このような話し方をするのは、3つの場合が考えられる。

第1は自分の話に念を押したい場合だ。

遅刻して申し訳なかったということを心を込めて詫びたいと思っている。だから、1回言っただけでは誠意が伝わらないような気がする。だから、繰り返して言う。

第2の場合は、上手に話を終えることができない場合だ。

まとまりをつけて話を終わりにできればそこで終わるのだが、音楽における最後の和音のようにうまく終わりにできない。だから、何か言い足りない気がしてまた同じことを言ってしまう。それを繰り返す。
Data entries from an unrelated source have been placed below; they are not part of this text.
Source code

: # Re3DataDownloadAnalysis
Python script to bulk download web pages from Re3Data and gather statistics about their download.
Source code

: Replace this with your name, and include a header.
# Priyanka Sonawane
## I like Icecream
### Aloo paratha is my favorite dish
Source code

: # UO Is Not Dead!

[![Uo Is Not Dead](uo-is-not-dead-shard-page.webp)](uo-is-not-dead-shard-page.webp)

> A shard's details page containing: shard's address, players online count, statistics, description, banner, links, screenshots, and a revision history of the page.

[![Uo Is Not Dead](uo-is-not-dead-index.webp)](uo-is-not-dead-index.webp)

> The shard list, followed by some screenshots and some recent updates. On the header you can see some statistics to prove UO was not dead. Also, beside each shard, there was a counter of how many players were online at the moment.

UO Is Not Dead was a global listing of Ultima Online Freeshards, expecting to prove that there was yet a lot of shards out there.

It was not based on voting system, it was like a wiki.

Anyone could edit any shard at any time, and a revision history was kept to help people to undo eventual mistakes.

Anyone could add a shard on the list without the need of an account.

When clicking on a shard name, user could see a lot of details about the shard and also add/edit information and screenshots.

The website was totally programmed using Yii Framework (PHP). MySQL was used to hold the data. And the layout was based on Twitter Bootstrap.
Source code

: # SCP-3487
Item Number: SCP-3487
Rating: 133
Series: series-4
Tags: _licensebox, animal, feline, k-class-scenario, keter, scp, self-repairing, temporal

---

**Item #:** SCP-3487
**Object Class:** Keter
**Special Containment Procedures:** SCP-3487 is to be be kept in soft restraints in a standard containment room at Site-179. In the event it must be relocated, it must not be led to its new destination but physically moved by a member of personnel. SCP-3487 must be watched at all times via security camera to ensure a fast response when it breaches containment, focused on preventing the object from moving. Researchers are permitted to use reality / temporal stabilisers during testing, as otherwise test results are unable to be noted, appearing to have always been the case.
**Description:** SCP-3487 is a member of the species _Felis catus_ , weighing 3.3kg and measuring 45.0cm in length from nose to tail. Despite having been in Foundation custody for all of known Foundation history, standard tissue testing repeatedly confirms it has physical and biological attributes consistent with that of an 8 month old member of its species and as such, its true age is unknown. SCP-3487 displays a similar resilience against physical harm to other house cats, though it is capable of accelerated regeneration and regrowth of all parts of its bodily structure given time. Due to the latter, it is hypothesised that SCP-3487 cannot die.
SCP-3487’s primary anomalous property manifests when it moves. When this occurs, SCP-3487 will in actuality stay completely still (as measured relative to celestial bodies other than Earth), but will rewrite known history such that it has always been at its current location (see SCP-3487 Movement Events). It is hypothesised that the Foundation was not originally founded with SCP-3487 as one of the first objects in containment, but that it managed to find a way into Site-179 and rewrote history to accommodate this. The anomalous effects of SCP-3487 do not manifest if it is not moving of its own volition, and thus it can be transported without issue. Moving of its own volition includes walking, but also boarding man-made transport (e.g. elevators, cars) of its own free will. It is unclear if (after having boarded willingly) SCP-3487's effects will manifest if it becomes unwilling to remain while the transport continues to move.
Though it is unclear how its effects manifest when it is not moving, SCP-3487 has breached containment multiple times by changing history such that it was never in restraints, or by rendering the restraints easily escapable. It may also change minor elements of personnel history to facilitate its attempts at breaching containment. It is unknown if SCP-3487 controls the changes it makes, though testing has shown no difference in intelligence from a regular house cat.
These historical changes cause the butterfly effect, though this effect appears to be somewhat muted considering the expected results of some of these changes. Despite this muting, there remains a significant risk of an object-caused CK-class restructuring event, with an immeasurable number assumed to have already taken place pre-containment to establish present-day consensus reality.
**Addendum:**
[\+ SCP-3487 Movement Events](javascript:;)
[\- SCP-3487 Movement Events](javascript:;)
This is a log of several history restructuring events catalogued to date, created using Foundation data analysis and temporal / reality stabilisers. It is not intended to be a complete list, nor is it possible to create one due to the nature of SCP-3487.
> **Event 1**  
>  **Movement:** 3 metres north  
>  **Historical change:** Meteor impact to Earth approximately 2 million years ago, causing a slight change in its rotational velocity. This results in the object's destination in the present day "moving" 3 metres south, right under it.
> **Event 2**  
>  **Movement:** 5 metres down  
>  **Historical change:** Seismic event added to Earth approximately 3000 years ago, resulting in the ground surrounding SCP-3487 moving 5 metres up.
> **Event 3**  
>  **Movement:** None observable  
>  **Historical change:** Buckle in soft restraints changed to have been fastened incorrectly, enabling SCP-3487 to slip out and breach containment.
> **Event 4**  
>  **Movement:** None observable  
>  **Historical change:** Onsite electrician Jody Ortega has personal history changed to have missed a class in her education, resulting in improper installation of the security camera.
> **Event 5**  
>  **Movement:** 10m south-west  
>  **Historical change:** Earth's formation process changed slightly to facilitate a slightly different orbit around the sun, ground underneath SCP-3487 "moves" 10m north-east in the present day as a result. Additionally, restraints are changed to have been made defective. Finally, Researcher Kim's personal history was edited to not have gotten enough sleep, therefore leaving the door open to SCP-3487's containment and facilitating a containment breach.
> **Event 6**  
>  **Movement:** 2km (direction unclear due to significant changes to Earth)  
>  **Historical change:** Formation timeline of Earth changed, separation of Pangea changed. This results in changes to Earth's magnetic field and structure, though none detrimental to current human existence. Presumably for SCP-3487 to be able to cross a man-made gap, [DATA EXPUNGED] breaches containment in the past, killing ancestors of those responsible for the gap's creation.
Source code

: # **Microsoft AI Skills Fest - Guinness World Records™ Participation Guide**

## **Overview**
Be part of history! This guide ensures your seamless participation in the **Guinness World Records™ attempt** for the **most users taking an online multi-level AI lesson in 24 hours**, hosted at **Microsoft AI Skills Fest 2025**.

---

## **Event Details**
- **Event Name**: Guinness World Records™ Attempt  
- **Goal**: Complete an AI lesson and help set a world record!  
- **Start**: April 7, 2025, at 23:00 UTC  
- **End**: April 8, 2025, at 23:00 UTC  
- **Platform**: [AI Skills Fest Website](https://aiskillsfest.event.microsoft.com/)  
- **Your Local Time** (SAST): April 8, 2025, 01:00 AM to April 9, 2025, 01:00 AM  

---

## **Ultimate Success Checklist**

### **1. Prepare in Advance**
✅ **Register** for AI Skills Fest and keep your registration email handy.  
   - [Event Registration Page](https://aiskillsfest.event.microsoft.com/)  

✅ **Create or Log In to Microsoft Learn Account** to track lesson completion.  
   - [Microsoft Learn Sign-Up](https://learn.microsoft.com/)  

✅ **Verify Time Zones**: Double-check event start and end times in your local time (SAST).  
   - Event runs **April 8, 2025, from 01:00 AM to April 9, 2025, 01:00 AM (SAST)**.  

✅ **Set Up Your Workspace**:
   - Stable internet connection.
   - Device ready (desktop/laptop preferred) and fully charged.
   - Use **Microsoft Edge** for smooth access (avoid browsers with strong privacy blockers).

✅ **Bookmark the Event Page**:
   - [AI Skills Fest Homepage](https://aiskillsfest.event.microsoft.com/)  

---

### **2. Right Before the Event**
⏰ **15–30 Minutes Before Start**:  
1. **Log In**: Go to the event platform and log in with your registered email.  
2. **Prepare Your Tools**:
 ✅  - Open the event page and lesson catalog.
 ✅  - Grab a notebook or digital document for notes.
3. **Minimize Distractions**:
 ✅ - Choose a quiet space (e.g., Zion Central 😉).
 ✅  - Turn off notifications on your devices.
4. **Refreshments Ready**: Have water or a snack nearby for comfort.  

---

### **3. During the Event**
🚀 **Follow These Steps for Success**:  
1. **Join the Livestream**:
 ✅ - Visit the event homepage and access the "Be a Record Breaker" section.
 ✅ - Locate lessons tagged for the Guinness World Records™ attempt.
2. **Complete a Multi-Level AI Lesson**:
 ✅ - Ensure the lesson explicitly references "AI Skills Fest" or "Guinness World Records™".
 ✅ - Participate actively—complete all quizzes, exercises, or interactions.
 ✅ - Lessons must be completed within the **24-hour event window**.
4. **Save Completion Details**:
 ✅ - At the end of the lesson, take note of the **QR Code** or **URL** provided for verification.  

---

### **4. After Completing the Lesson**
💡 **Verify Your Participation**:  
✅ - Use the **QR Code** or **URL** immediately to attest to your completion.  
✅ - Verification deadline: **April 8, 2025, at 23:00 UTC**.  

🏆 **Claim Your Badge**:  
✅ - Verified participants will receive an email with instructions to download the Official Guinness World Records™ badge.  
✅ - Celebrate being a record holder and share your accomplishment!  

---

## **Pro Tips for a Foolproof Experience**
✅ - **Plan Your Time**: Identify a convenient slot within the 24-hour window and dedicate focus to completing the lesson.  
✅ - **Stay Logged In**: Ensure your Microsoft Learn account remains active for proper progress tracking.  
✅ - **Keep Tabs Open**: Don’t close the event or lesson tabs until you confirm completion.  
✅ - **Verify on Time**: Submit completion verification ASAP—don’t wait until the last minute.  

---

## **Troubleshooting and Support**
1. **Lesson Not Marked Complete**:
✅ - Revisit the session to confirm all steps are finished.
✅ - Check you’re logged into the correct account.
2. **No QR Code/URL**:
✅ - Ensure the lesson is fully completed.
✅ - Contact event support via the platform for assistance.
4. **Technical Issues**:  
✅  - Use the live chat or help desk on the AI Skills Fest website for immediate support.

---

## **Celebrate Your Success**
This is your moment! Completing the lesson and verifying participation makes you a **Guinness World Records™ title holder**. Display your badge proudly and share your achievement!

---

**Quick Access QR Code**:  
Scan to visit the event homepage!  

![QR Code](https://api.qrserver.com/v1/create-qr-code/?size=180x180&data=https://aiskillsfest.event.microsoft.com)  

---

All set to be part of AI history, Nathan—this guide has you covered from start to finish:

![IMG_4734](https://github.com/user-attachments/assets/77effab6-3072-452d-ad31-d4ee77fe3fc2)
第3の場合は、本当に話をしているうちに、前に話したことを忘れてしまう場合だ。

この場合は自分で繰り返して話している自覚がない人だ。だが、実際には第1の場合と第2の場合がほとんどだろう。おそらく自覚したうえで繰り返し話している。だが、いずれにせよ、このタイプの人が困るのは、時間の効率が極端に悪いことだ。

かなり長い時間一緒に過ごしていても、同じことを何度も繰り返しているので情報量が少ない。無駄話をしている分にはそれでもかまわないが、忙しいビジネスマンがこれでは相手が困ってしまう。